= Moslem League of the Western Province =

Political party in Eritrea

The Moslem League of the Western Province was a political party in the Western Province, Eritrea. The party was founded by Sheikh Ali Radai, whose family originally migrated from the Hejaz region in Western Saudi Arabia and later became the President of the Eritrean Assembly. The party was formed after a split away from the Moslem League in 1949. The Moslem League of the Western Province was able to overtake half of the party membership of the pre-split Moslem League.

The historian Okbazgi Yohannes claims that the split was caused by intrigues on behalf of the British Military Administration, which was able to convince Muslim chiefs that the Moslem League leader Ibrahim Sultan Ali was an Italian agent. However this assertion is contested, as it overlooks internal social and political cleavages within the Eritrean Muslim community.

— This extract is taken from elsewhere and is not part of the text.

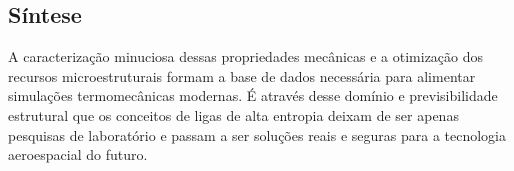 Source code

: \subsection{Síntese}\label{subsec:sintese}

A caracterização minuciosa dessas propriedades mecânicas e a otimização dos recursos microestruturais formam a base de dados necessária para alimentar simulações termomecânicas modernas. É através desse domínio e previsibilidade estrutural que os conceitos de ligas de alta entropia deixam de ser apenas pesquisas de laboratório e passam a ser soluções reais e seguras para a tecnologia aeroespacial do futuro.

By late 1949, following the defection of the Independent Moslem League, the party left the Independence Bloc. The Muslim League of the Western Province became the second of various factions that departed from the Independence Bloc. The party sought to exclude Italian-Eritreans from the political process in the country, a policy that sharply contradicted the line of the Moslem League.

The party won 14 out of 68 seats in the 1952 Eritrean Assembly election (which was held through direct suffrage in some cities, and indirect vote in other areas).

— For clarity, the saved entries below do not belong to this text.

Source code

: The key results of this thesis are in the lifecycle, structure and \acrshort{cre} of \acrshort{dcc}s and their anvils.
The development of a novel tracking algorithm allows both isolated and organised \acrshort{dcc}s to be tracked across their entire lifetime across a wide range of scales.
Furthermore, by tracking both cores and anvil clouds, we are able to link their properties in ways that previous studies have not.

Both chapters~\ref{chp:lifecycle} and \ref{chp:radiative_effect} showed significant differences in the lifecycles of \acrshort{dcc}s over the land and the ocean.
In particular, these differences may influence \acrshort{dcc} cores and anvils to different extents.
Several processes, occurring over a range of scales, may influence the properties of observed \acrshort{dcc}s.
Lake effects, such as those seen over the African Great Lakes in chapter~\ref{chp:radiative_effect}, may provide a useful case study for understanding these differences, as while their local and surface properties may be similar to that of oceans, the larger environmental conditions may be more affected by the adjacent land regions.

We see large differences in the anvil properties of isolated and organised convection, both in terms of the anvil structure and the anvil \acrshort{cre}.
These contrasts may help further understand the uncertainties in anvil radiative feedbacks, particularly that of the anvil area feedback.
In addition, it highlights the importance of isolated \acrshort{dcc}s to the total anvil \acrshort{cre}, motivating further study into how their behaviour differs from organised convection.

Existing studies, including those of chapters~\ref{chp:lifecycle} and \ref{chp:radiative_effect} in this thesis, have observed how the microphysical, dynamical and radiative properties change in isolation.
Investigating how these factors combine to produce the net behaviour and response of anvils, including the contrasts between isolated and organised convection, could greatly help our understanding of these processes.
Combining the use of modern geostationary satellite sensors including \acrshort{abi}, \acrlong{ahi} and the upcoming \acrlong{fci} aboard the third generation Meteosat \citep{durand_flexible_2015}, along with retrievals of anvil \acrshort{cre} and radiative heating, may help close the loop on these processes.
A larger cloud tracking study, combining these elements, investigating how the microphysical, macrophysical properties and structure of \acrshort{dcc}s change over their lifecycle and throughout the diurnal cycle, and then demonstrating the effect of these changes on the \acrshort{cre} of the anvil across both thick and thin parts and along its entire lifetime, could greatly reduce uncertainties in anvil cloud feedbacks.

Initially the Moslem League of the Western Province had called for continued British governance for a period of ten years, after which the future of the Western Province could be decided. In June 1953, nine months after the Federation between Ethiopia and Eritrea had come into effect, the party began calling for the creation of an independent Beja state, formed out of the Western Province of Eritrea and the Eastern Province of Sudan. However, as it became clear to the party that the British would not support creating an independent state out of the Western Province the party began supporting unification with Ethiopia. At this point integration into Ethiopia appeared more favourable to the party than a possible integration into Sudan, as it feared domination from Sudanese rival clans.